Egypt's new premier, Ibrahim Mahleb, is pursuing meetings with candidates for ministerial posts Thursday to form a new government almost two months ahead of a decisive presidential poll.
Mahleb, minister of housing in the outgoing cabinet, took the helm after pressure heaped on outgoing Prime Minister Hazem El-Beblawi forced him to announce the resignation of his government Monday, a move that surprised even some in the cabinet, in office since July 2013, following the military ouster of president Mohamed Morsi.
Most of cabinet portfolios, expected to be 33 according to state news agency MENA, were assigned Wednesday, with a full swearing-in expected to take place by Saturday.
At least 15 members of the 36-member outgoing cabinet are to be retained in their posts. These include Interior Minister Mohamed Ibrahim, Foreign Minister Nabil Fahmy, Information Minister Doreya Sharaf El-Din and Tourism Minister Hisham Zazou.
Mostafa Madoubli was appointed housing minister on Thursday. Madoubli was director of the Regional Office for Arab States UN-Habitat programme. Before moving to the UN, Madoubli was the head of the housing ministry's urban planning authority.
Twelve ministeres have also been amalgamated into six portfolios, to the dismay of some. These include the ministries of trade and industry, planning and cooperation, youth and sports, higher education and scientific research, local and administrative development as well as transitional justice and parliamentary affairs.
Ahmed Kamal of the leftist Popular Current movement slammed the merger decisions, particularly that of youth and sports, as "random."
Other observers believe that the merging in a short-lived cabinet, expected to be kept on until a presidential poll due mid-April, will help focus attention on the security and economic fronts.

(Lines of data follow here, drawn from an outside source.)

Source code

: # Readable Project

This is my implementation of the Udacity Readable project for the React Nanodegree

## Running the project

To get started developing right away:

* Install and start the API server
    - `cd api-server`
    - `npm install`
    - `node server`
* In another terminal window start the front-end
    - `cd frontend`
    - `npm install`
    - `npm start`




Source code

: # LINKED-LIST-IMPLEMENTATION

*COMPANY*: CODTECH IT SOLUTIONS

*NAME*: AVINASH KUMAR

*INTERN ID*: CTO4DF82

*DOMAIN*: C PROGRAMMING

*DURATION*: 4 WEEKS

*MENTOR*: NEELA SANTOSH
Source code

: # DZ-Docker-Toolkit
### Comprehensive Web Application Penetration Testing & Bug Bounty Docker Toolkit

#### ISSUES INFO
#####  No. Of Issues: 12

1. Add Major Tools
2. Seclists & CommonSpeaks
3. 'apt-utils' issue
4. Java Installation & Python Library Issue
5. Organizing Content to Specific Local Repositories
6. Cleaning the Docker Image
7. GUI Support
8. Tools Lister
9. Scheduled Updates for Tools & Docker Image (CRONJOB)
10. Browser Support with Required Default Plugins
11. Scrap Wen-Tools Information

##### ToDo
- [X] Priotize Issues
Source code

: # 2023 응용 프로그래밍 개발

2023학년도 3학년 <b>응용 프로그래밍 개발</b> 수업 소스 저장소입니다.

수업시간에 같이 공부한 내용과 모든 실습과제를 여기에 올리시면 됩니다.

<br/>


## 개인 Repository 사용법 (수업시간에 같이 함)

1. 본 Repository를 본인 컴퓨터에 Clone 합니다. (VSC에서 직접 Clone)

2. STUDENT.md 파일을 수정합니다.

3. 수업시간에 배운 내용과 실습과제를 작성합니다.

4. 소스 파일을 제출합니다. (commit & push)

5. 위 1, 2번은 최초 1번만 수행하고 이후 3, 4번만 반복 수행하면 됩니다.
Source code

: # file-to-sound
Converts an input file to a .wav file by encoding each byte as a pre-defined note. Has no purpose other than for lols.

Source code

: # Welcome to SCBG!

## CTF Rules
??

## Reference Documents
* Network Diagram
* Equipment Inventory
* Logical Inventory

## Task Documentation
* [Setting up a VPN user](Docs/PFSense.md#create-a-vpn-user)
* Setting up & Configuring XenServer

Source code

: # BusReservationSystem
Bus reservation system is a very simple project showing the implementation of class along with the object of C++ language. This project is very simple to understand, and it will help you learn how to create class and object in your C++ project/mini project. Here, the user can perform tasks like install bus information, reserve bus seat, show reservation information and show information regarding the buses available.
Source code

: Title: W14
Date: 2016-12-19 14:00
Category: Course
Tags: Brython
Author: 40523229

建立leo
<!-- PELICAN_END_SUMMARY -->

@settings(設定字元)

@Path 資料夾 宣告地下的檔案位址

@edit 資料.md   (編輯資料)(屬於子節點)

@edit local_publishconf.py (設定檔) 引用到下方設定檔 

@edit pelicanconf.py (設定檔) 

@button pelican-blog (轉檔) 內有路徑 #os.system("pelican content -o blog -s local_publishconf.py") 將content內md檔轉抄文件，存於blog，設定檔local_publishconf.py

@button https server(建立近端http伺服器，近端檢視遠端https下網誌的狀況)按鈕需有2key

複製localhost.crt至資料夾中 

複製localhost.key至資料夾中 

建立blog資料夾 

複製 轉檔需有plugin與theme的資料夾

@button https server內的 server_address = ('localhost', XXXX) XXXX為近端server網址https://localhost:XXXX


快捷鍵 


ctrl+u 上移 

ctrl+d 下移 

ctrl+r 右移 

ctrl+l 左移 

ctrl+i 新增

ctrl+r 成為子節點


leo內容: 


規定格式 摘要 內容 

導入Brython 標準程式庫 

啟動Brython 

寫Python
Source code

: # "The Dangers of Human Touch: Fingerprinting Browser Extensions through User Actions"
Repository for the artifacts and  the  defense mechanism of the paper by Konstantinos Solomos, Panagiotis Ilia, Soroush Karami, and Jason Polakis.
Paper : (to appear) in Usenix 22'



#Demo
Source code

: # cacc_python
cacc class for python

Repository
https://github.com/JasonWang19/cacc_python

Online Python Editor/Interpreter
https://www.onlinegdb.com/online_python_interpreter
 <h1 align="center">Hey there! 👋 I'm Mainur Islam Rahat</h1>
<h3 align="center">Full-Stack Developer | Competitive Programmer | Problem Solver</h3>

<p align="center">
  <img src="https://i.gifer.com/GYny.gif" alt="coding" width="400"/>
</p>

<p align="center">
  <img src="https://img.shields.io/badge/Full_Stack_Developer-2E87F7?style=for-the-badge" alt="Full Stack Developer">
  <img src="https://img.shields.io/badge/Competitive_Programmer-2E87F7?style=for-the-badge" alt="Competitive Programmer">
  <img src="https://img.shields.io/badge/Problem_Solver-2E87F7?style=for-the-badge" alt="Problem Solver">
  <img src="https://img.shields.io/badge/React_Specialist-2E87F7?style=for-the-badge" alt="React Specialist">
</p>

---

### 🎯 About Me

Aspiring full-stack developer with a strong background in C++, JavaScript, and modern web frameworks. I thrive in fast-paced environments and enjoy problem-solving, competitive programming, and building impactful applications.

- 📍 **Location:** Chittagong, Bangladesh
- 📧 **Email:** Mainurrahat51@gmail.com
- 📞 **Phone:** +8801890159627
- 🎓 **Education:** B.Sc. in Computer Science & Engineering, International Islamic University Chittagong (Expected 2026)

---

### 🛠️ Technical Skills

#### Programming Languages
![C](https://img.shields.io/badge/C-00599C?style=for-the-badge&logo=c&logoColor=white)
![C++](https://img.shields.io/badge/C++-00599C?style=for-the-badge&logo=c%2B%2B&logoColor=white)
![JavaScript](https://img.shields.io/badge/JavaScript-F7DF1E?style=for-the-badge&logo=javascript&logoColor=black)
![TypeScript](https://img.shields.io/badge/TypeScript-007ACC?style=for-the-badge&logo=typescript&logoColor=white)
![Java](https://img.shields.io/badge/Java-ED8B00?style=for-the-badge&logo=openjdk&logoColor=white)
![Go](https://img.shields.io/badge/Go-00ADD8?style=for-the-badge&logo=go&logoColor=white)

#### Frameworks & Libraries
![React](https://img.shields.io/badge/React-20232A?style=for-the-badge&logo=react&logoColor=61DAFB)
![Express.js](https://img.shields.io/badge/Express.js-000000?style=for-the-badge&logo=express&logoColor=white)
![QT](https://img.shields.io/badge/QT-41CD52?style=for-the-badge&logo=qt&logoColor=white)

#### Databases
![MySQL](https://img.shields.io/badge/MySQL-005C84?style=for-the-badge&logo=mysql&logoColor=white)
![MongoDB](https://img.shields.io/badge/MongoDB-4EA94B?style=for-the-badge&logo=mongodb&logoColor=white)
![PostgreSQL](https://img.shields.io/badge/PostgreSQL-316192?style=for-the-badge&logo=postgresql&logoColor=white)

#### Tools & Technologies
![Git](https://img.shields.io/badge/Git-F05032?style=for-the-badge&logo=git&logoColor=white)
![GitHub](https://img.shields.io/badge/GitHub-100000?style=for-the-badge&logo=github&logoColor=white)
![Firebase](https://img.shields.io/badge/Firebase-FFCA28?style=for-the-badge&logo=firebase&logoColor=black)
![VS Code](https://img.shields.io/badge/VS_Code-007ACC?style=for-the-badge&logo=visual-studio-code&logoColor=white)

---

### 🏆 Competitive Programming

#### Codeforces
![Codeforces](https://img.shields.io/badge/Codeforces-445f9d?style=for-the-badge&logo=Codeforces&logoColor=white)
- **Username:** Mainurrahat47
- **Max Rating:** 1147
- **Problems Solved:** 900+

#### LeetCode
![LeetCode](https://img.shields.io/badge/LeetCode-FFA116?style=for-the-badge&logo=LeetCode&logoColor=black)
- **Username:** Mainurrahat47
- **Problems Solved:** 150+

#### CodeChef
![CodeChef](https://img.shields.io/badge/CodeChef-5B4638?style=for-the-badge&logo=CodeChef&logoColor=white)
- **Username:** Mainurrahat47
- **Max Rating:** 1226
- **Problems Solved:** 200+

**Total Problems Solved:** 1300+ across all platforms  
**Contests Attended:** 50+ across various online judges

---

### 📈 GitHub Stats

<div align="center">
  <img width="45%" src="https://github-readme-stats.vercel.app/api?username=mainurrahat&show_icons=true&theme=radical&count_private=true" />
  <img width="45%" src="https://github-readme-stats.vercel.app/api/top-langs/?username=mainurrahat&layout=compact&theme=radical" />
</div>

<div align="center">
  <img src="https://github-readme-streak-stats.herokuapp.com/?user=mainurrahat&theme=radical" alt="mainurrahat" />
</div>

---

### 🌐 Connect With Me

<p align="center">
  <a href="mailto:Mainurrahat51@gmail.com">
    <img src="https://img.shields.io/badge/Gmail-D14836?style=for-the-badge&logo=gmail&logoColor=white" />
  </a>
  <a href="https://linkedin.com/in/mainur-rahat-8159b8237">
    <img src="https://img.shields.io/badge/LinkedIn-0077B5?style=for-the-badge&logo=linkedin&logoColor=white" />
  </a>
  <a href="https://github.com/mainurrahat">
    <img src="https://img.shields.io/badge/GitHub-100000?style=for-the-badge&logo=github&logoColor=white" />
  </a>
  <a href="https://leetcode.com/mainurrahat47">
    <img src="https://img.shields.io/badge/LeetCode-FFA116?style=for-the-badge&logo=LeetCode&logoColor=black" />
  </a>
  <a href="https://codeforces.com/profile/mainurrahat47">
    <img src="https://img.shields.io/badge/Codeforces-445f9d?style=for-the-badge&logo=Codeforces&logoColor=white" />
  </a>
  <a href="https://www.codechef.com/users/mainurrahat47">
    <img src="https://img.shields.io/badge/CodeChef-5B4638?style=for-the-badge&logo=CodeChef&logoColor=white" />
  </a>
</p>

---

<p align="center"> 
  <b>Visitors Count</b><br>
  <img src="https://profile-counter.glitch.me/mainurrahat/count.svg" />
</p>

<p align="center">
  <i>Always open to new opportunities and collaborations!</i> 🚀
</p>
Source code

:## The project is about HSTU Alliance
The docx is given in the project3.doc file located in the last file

Analysts say Mahlab, a Mubarak-era MP and once a longtime head of Egypt's state-owned Arab Contractors Company — a Middle East construction giant — will be faced with a raft of challenges amid a spate of militant attacks and labour strikes, an imploding economy and plummeting tourism.
Melhelb, 64, said Tuesday that fighting an Islamist insurgency that has taken its toll across Egypt in recent months would be a priority for his government. Shootings and bombings, mostly targeting the police, have been on the rise since Morsi's removal.
Egyptian army chief Field Marshal Abdel-Fattah El-Sisi will keep his post as defence minister in the new government, official sources have said, dismissing speculation he was going to resign to announce his highly anticipated presidential bid.
El-Sisi, whose popularity has skyrocketed since he led Morsi's ouster, is tipped to secure a landslide win if he runs for the top post. But he has yet to announce his candidacy.